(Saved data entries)
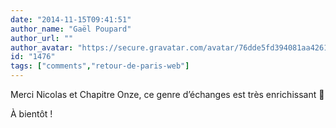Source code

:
```yaml
---
date: "2014-11-15T09:41:51"
author_name: "Gaël Poupard"
author_url: ""
author_avatar: "https://secure.gravatar.com/avatar/76dde5fd394081aa4261802372fe2e33"
id: "1476"
tags: ["comments","retour-de-paris-web"]
---
```

Merci Nicolas et Chapitre Onze, ce genre d’échanges est très enrichissant 🙂

À bientôt !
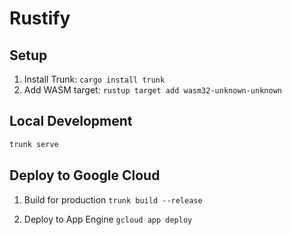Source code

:# Rustify

## Setup

1. Install Trunk: `cargo install trunk`
2. Add WASM target: `rustup target add wasm32-unknown-unknown`

## Local Development
```bash
trunk serve
```
## Deploy to Google Cloud

1.  Build for production
`trunk build --release`

2. Deploy to App Engine
`gcloud app deploy`
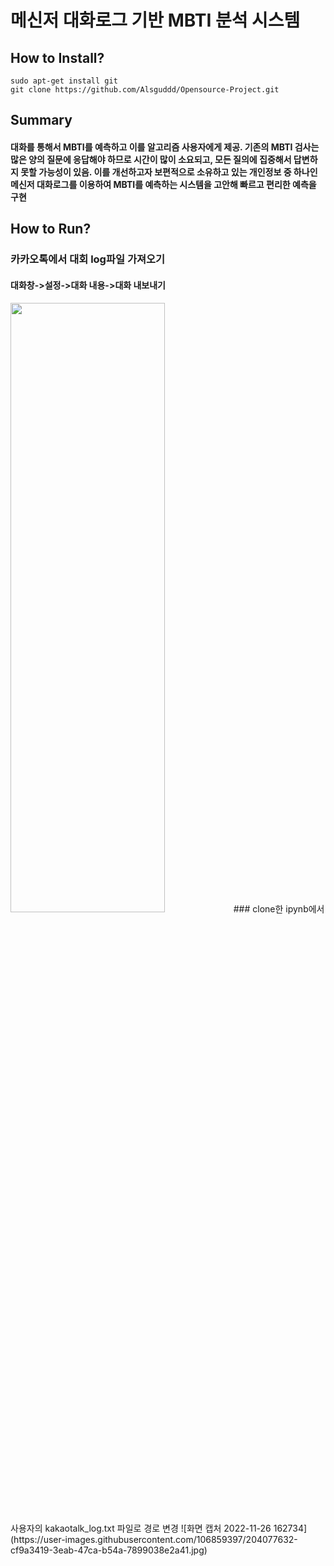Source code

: # 메신저 대화로그 기반 MBTI 분석 시스템
## How to Install?
```
sudo apt-get install git
git clone https://github.com/Alsguddd/Opensource-Project.git
```
## Summary
#### 대화를 통해서 MBTI를 예측하고 이를 알고리즘 사용자에게 제공. 기존의 MBTI 검사는 많은 양의 질문에 응답해야 하므로 시간이 많이 소요되고, 모든 질의에 집중해서 답변하지 못할 가능성이 있음. 이를 개선하고자 보편적으로 소유하고 있는 개인정보 중 하나인 메신저 대화로그를 이용하여 MBTI를 예측하는 시스템을 고안해 빠르고 편리한 예측을 구현
## How to Run?
### 카카오톡에서 대회 log파일 가져오기
#### 대화창->설정->대화 내용->대화 내보내기
<img src = "https://user-images.githubusercontent.com/106859397/204077923-81834624-1381-4c89-bdfe-7ccf2bb4a600.jpg" width="70%" height="50%">
### clone한 ipynb에서 사용자의 kakaotalk_log.txt 파일로 경로 변경
![화면 캡처 2022-11-26 162734](https://user-images.githubusercontent.com/106859397/204077632-cf9a3419-3eab-47ca-b54a-7899038e2a41.jpg)
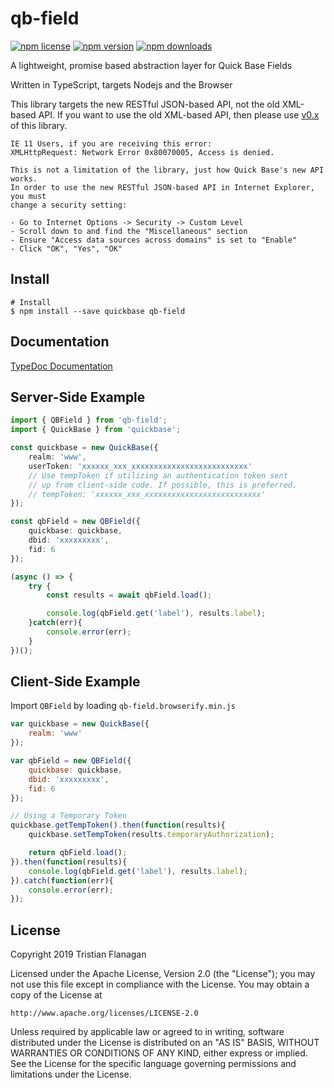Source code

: qb-field
========

[![npm license](https://img.shields.io/npm/l/qb-field.svg)](https://www.npmjs.com/package/qb-field) [![npm version](https://img.shields.io/npm/v/qb-field.svg)](https://www.npmjs.com/package/qb-field) [![npm downloads](https://img.shields.io/npm/dm/qb-field.svg)](https://www.npmjs.com/package/qb-field)

A lightweight, promise based abstraction layer for Quick Base Fields

Written in TypeScript, targets Nodejs and the Browser

This library targets the new RESTful JSON-based API, not the old XML-based API. If you want to use the old XML-based API, then please use [v0.x](https://github.com/tflanagan/node-qb-field/tree/v0.x/) of this library.

```
IE 11 Users, if you are receiving this error:
XMLHttpRequest: Network Error 0x80070005, Access is denied.

This is not a limitation of the library, just how Quick Base's new API works.
In order to use the new RESTful JSON-based API in Internet Explorer, you must
change a security setting:

- Go to Internet Options -> Security -> Custom Level
- Scroll down to and find the "Miscellaneous" section
- Ensure "Access data sources across domains" is set to "Enable"
- Click "OK", "Yes", "OK"
```

Install
-------
```
# Install
$ npm install --save quickbase qb-field
```

Documentation
-------------

[TypeDoc Documentation](https://tflanagan.github.io/node-qb-field/)

Server-Side Example
-------------------
```typescript
import { QBField } from 'qb-field';
import { QuickBase } from 'quickbase';

const quickbase = new QuickBase({
    realm: 'www',
    userToken: 'xxxxxx_xxx_xxxxxxxxxxxxxxxxxxxxxxxxxx'
    // Use tempToken if utilizing an authentication token sent
    // up from client-side code. If possible, this is preferred.
    // tempToken: 'xxxxxx_xxx_xxxxxxxxxxxxxxxxxxxxxxxxxx'
});

const qbField = new QBField({
	quickbase: quickbase,
	dbid: 'xxxxxxxxx',
	fid: 6
});

(async () => {
    try {
        const results = await qbField.load();

        console.log(qbField.get('label'), results.label);
    }catch(err){
        console.error(err);
    }
})();
```

Client-Side Example
-------------------
Import `QBField` by loading `qb-field.browserify.min.js`

```javascript
var quickbase = new QuickBase({
    realm: 'www'
});

var qbField = new QBField({
	quickbase: quickbase,
	dbid: 'xxxxxxxxx',
	fid: 6
});

// Using a Temporary Token
quickbase.getTempToken().then(function(results){
    quickbase.setTempToken(results.temporaryAuthorization);

    return qbField.load();
}).then(function(results){
    console.log(qbField.get('label'), results.label);
}).catch(function(err){
    console.error(err);
});
```

License
-------
Copyright 2019 Tristian Flanagan

Licensed under the Apache License, Version 2.0 (the "License");
you may not use this file except in compliance with the License.
You may obtain a copy of the License at

    http://www.apache.org/licenses/LICENSE-2.0

Unless required by applicable law or agreed to in writing, software
distributed under the License is distributed on an "AS IS" BASIS,
WITHOUT WARRANTIES OR CONDITIONS OF ANY KIND, either express or implied.
See the License for the specific language governing permissions and
limitations under the License.
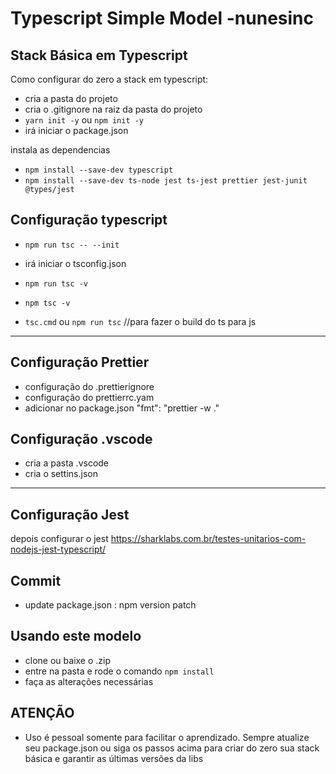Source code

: # Typescript Simple Model -nunesinc

## Stack Básica em Typescript

Como configurar do zero a stack em typescript:

-   cria a pasta do projeto
-   cria o .gitignore na raiz da pasta do projeto
-   ```yarn init -y``` ou ```npm init -y```
-   irá iniciar o package.json

instala as dependencias

-   `npm install --save-dev typescript`
-   ```npm install --save-dev ts-node jest ts-jest prettier jest-junit @types/jest```

## Configuração typescript

-   ```npm run tsc -- --init```
-   irá iniciar o tsconfig.json

-   ```npm run tsc -v```
-   ```npm tsc -v```

-   ```tsc.cmd```  ou ```npm run tsc``` //para fazer o build do ts para js

---

## Configuração Prettier

-   configuração do .prettierignore
-   configuração do prettierrc.yam
-   adicionar no package.json "fmt": "prettier -w ."

## Configuração .vscode

-   cria a pasta .vscode
-   cria o settins.json

---

## Configuração Jest

depois configurar o jest
https://sharklabs.com.br/testes-unitarios-com-nodejs-jest-typescript/

## Commit
-   update package.json : npm version patch

## Usando este modelo
-   clone ou baixe o .zip
-   entre na pasta e rode o comando ```npm install```
-   faça as alterações necessárias


## ATENÇÃO
-   Uso é pessoal somente para facilitar o aprendizado. Sempre atualize  seu package.json ou siga os passos acima para criar do zero sua stack básica e garantir as últimas versões da libs
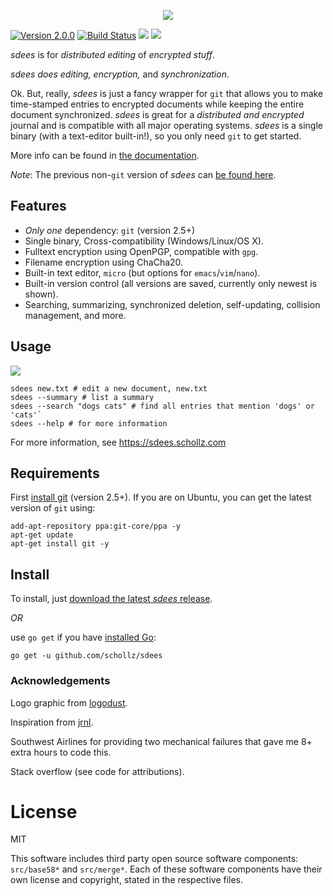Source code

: <p align="center">
  <img src="https://sdees.schollz.com/_static/logo.png"/>
</p>

[![Version 2.0.0](https://img.shields.io/badge/version-2.0.0-brightgreen.svg?version=flat-square)](https://github.com/schollz/sdees/releases/latest)
[![Build Status](https://travis-ci.org/schollz/sdees.svg?branch=master)](https://travis-ci.org/schollz/sdees)
![](https://img.shields.io/badge/coverage-54%25-yellow.svg)
[![](https://img.shields.io/badge/sdees-documentation-blue.svg)](https://sdees.schollz.com/)

*sdees* is for *distributed editing* of *encrypted stuff*.

*sdees does editing, encryption,* and *synchronization*.

Ok. But, really, *sdees* is just a fancy wrapper for `git` that allows you to make time-stamped entries to encrypted documents while keeping the entire document synchronized. *sdees* is great for a *distributed and encrypted* journal and is compatible with all major operating systems. *sdees* is a single binary (with a text-editor built-in!), so you only need `git` to get started.

More info can be found in [the documentation](https://sdees.schollz.com/).

_Note_: The previous non-`git` version of *sdees* can [be found here](https://github.com/schollz/sdees/tree/1.X).


Features
--------
-  *Only one* dependency: `git` (version 2.5+)
-  Single binary, Cross-compatibility (Windows/Linux/OS X).
-  Fulltext encryption using OpenPGP, compatible with `gpg`.
-  Filename encryption using ChaCha20.
-  Built-in text editor, `micro` (but options for
   `emacs`/`vim`/`nano`).
-  Built-in version control (all versions are saved, currently only
   newest is shown).
-  Searching, summarizing, synchronized deletion, self-updating,
   collision management, and more.

## Usage

![](https://sdees.schollz.com/_static/main_demo.gif)
```
sdees new.txt # edit a new document, new.txt
sdees --summary # list a summary
sdees --search "dogs cats" # find all entries that mention 'dogs' or 'cats'`
sdees --help # for more information
```
For more information, see https://sdees.schollz.com


## Requirements

First [install git](https://git-scm.com/downloads) (version 2.5+). If you are on Ubuntu, you can get the latest version of `git` using:
```
add-apt-repository ppa:git-core/ppa -y
apt-get update
apt-get install git -y
```

## Install

To install, just [download the latest *sdees* release](https://github.com/schollz/sdees/releases/latest).

_OR_

use `go get` if you have [installed Go](https://golang.org/dl/):

```
go get -u github.com/schollz/sdees
```


### Acknowledgements

Logo graphic from [logodust](http://logodust.com).

Inspiration from [jrnl](http://jrnl.sh/).

Southwest Airlines for providing two mechanical failures that gave me 8+ extra hours to code this.

Stack overflow (see code for attributions).

# License

MIT

This software includes third party open source software components: `src/base58*` and `src/merge*`. Each of these software components have their own license and copyright, stated in the respective files.
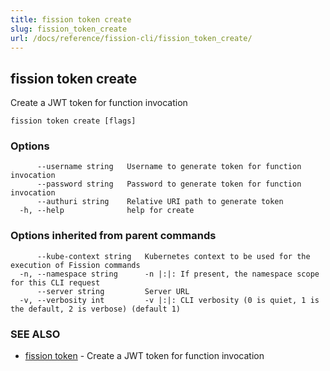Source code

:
 ```yaml
---
title: fission token create
slug: fission_token_create
url: /docs/reference/fission-cli/fission_token_create/
---
```

## fission token create

Create a JWT token for function invocation

```
fission token create [flags]
```

### Options

```
      --username string   Username to generate token for function invocation
      --password string   Password to generate token for function invocation
      --authuri string    Relative URI path to generate token
  -h, --help              help for create
```

### Options inherited from parent commands

```
      --kube-context string   Kubernetes context to be used for the execution of Fission commands
  -n, --namespace string      -n |:|: If present, the namespace scope for this CLI request
      --server string         Server URL
  -v, --verbosity int         -v |:|: CLI verbosity (0 is quiet, 1 is the default, 2 is verbose) (default 1)
```

### SEE ALSO

* [fission token](/docs/reference/fission-cli/fission_token/)	 - Create a JWT token for function invocation

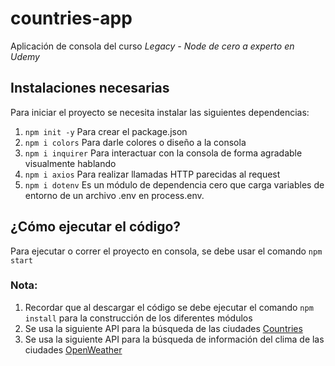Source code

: # countries-app
Aplicación de consola del curso *Legacy - Node de cero a experto en Udemy*

## Instalaciones necesarias
Para iniciar el proyecto se necesita instalar las siguientes dependencias:
1. ```npm init -y``` Para crear el package.json
2. ```npm i colors``` Para darle colores o diseño a la consola
3. ```npm i inquirer``` Para interactuar con la consola de forma agradable visualmente hablando
4. ```npm i axios``` Para realizar llamadas HTTP parecidas al request
5. ```npm i dotenv``` Es un módulo de dependencia cero que carga variables de entorno de un archivo .env en process.env. 

## ¿Cómo ejecutar el código?
Para ejecutar o correr el proyecto en consola, se debe usar el comando ```npm start```

### **Nota:**
1. Recordar que al descargar el código se debe ejecutar el comando ```npm install``` para la construcción de los diferentes módulos
2. Se usa la siguiente API para la búsqueda de las ciudades [Countries](https://sampleapis.com/api-list/countries)
3. Se usa la siguiente API para la búsqueda de información del clima de las ciudades [OpenWeather](https://openweathermap.org/)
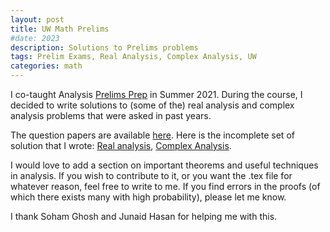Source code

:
 ```yaml
---
layout: post
title: UW Math Prelims
#date: 2023
description: Solutions to Prelims problems
tags: Prelim Exams, Real Analysis, Complex Analysis, UW
categories: math
---
```


I co-taught Analysis [Prelims Prep](https://math.washington.edu/phd-preliminary-exams) in Summer 2021. During the course, I decided to write solutions to (some of the) real analysis and complex analysis problems that were asked in past years. 


The question papers are available [here](https://math.washington.edu/past-phd-preliminary-exams). Here is the incomplete set of solution that I wrote: [Real analysis](https://raghavendratripathi.github.io/assets/pdf/Misc/Prelims/RA.pdf), [Complex Analysis](https://raghavendratripathi.github.io/assets/pdf/Misc/Prelims/CA.pdf). 

I would love to add a section on important theorems and useful techniques in analysis. If you wish to contribute to it, or you want the .tex file for whatever reason, feel free to write to me. If you find errors in the proofs (of which there exists many with high probability), please let me know. 

I thank Soham Ghosh and Junaid Hasan for helping me with this. 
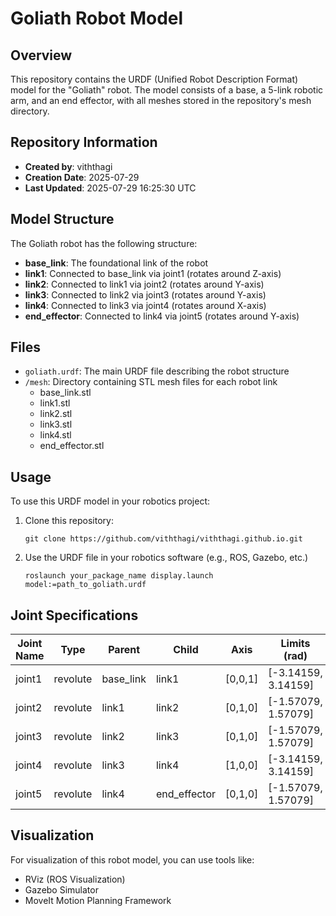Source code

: # Goliath Robot Model

## Overview
This repository contains the URDF (Unified Robot Description Format) model for the "Goliath" robot. The model consists of a base, a 5-link robotic arm, and an end effector, with all meshes stored in the repository's mesh directory.

## Repository Information
- **Created by**: viththagi
- **Creation Date**: 2025-07-29
- **Last Updated**: 2025-07-29 16:25:30 UTC

## Model Structure
The Goliath robot has the following structure:
- **base_link**: The foundational link of the robot
- **link1**: Connected to base_link via joint1 (rotates around Z-axis)
- **link2**: Connected to link1 via joint2 (rotates around Y-axis)
- **link3**: Connected to link2 via joint3 (rotates around Y-axis)
- **link4**: Connected to link3 via joint4 (rotates around X-axis)
- **end_effector**: Connected to link4 via joint5 (rotates around Y-axis)

## Files
- `goliath.urdf`: The main URDF file describing the robot structure
- `/mesh`: Directory containing STL mesh files for each robot link
  - base_link.stl
  - link1.stl
  - link2.stl
  - link3.stl
  - link4.stl
  - end_effector.stl

## Usage
To use this URDF model in your robotics project:

1. Clone this repository:
   ```
   git clone https://github.com/viththagi/viththagi.github.io.git
   ```

2. Use the URDF file in your robotics software (e.g., ROS, Gazebo, etc.)
   ```
   roslaunch your_package_name display.launch model:=path_to_goliath.urdf
   ```

## Joint Specifications

| Joint Name | Type     | Parent    | Child       | Axis    | Limits (rad)        | Max Effort | Max Velocity |
|------------|----------|-----------|-------------|---------|---------------------|------------|--------------|
| joint1     | revolute | base_link | link1       | [0,0,1] | [-3.14159, 3.14159] | 100        | 1.0          |
| joint2     | revolute | link1     | link2       | [0,1,0] | [-1.57079, 1.57079] | 100        | 1.0          |
| joint3     | revolute | link2     | link3       | [0,1,0] | [-1.57079, 1.57079] | 80         | 1.0          |
| joint4     | revolute | link3     | link4       | [1,0,0] | [-3.14159, 3.14159] | 50         | 1.5          |
| joint5     | revolute | link4     | end_effector | [0,1,0] | [-1.57079, 1.57079] | 30         | 2.0          |

## Visualization
For visualization of this robot model, you can use tools like:
- RViz (ROS Visualization)
- Gazebo Simulator
- MoveIt Motion Planning Framework
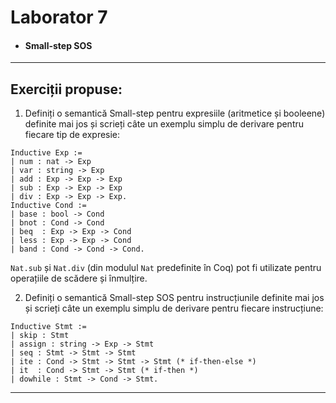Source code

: # Laborator 7
* #### Small-step SOS
---

## Exerciții propuse:
1. Definiți o semantică Small-step pentru expresiile (aritmetice și booleene) definite mai jos și scrieți câte un exemplu simplu de derivare pentru fiecare tip de expresie:
```
Inductive Exp :=
| num : nat -> Exp
| var : string -> Exp
| add : Exp -> Exp -> Exp
| sub : Exp -> Exp -> Exp
| div : Exp -> Exp -> Exp.
Inductive Cond :=
| base : bool -> Cond
| bnot : Cond -> Cond
| beq  : Exp -> Exp -> Cond
| less : Exp -> Exp -> Cond
| band : Cond -> Cond -> Cond.
```

```Nat.sub``` și ```Nat.div``` (din modulul ```Nat``` predefinite în Coq) pot fi utilizate pentru operațiile de scădere și înmulțire.

2. Definiți o semantică Small-step SOS pentru instrucțiunile definite mai jos și scrieți câte un exemplu simplu de derivare pentru fiecare instrucțiune:
```
Inductive Stmt :=
| skip : Stmt
| assign : string -> Exp -> Stmt
| seq : Stmt -> Stmt -> Stmt
| ite : Cond -> Stmt -> Stmt -> Stmt (* if-then-else *)
| it  : Cond -> Stmt -> Stmt (* if-then *)
| dowhile : Stmt -> Cond -> Stmt.
```
---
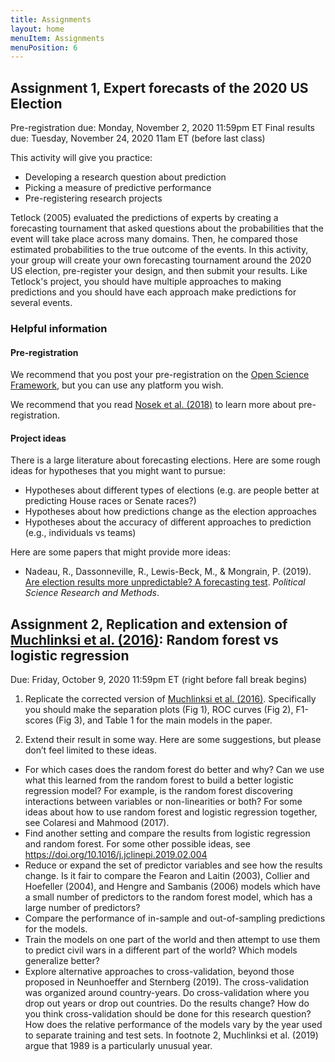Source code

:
 ```yaml
---
title: Assignments
layout: home
menuItem: Assignments
menuPosition: 6
---
```


## Assignment 1, Expert forecasts of the 2020 US Election

Pre-registration due: Monday, November 2, 2020 11:59pm ET
Final results due: Tuesday, November 24, 2020 11am ET (before last class)

This activity will give you practice:
- Developing a research question about prediction
- Picking a measure of predictive performance
- Pre-registering research projects

Tetlock (2005) evaluated the predictions of experts by creating a forecasting tournament that asked questions about the probabilities that the event will take place across many domains. Then, he compared those estimated probabilities to the true outcome of the events. In this activity, your group will create your own forecasting tournament around the 2020 US election, pre-register your design, and then submit your results.  Like Tetlock's project, you should have multiple approaches to making predictions and you should have each approach make predictions for several events.

### Helpful information

#### Pre-registration

We recommend that you post your pre-registration on the [Open Science Framework](https://osf.io/prereg/), but you can use any platform you wish.

We recommend that you read [Nosek et al. (2018)](https://www.pnas.org/content/115/11/2600) to learn more about pre-registration.

#### Project ideas

There is a large literature about forecasting elections.  Here are some rough ideas for hypotheses that you might want to pursue:

- Hypotheses about different types of elections (e.g. are people better at predicting House races or Senate races?)
- Hypotheses about how predictions change as the election approaches
- Hypotheses about the accuracy of different approaches to prediction (e.g., individuals vs teams)

Here are some papers that might provide more ideas:

- Nadeau, R., Dassonneville, R., Lewis-Beck, M., & Mongrain, P. (2019). [Are election results more unpredictable? A forecasting test](https://dx.doi.org/10.1017/psrm.2019.24). _Political Science Research and Methods_.

## Assignment 2, Replication and extension of [Muchlinksi et al. (2016)](https://doi.org/10.1093/pan/mpv024): Random forest vs logistic regression

Due: Friday, October 9, 2020 11:59pm ET (right before fall break begins)


1) Replicate the corrected version of [Muchlinksi et al. (2016)](https://doi.org/10.1093/pan/mpv024). Specifically you should make the separation plots (Fig 1), ROC curves (Fig 2), F1-scores (Fig 3), and Table 1 for the main models in the paper.

2) Extend their result in some way.  Here are some suggestions, but please don’t feel limited to these ideas.
- For which cases does the random forest do better and why? Can we use what this learned from the random forest to build a better logistic regression model? For example, is the random forest discovering interactions between variables or non-linearities or both? For some ideas about how to use random forest and logistic regression together, see Colaresi and Mahmood (2017).
- Find another setting and compare the results from logistic regression and random forest.  For some other possible ideas, see https://doi.org/10.1016/j.jclinepi.2019.02.004
- Reduce or expand the set of predictor variables and see how the results change.  Is it fair to compare the Fearon and Laitin (2003), Collier and Hoefeller (2004), and Hengre and Sambanis (2006) models which have a small number of predictors to the random forest model, which has a large number of predictors?
- Compare the performance of in-sample and out-of-sampling predictions for the models.
- Train the models on one part of the world and then attempt to use them to predict civil wars in a different part of the world?  Which models generalize better?
- Explore alternative approaches to cross-validation, beyond those proposed in Neunhoeffer and Sternberg (2019). The cross-validation was organized around country-years. Do cross-validation where you drop out years or drop out countries.  Do the results change? How do you think cross-validation should be done for this research question? How does the relative performance of the models vary by the year used to separate training and test sets. In footnote 2, Muchlinksi et al. (2019) argue that 1989 is a particularly unusual year.
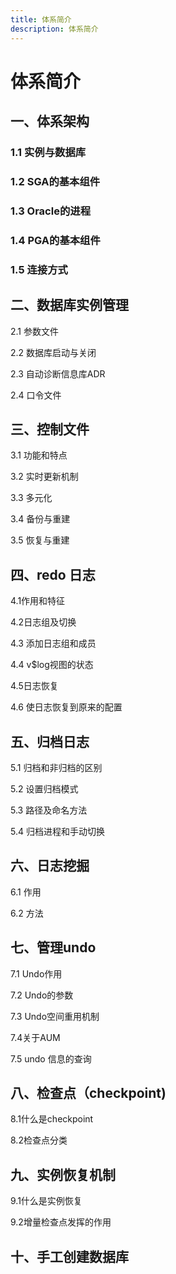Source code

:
 ```yaml
---
title: 体系简介
description: 体系简介
---
```


# 体系简介

## 一、体系架构

### 1.1 实例与数据库

### 1.2 SGA的基本组件

### 1.3 Oracle的进程

### 1.4 PGA的基本组件

### 1.5 连接方式

## 二、数据库实例管理

2.1 参数文件

2.2 数据库启动与关闭

2.3 自动诊断信息库ADR

2.4 口令文件

## 三、控制文件

3.1 功能和特点

3.2 实时更新机制

3.3 多元化

3.4 备份与重建

3.5 恢复与重建

## 四、redo 日志

4.1作用和特征

4.2日志组及切换

4.3 添加日志组和成员

4.4 v$log视图的状态

4.5日志恢复

4.6 使日志恢复到原来的配置

## 五、归档日志

5.1 归档和非归档的区别

5.2 设置归档模式

5.3 路径及命名方法

5.4 归档进程和手动切换

## 六、日志挖掘

6.1 作用

6.2 方法

## 七、管理undo

7.1 Undo作用

7.2 Undo的参数

7.3 Undo空间重用机制

7.4关于AUM

7.5 undo 信息的查询

## 八、检查点（checkpoint)

8.1什么是checkpoint

8.2检查点分类

## 九、实例恢复机制

9.1什么是实例恢复

9.2增量检查点发挥的作用

## 十、手工创建数据库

Exercise objective:
Set down precisely the lines above between the line holding "## Stack Básica em Typescript" and the line holding "iniciar o package.json", inclusive, and nothing beyond them.

Reply to the task:
## Stack Básica em Typescript

Como configurar do zero a stack em typescript:

-   cria a pasta do projeto
-   cria o .gitignore na raiz da pasta do projeto
-   ```yarn init -y``` ou ```npm init -y```
-   irá iniciar o package.json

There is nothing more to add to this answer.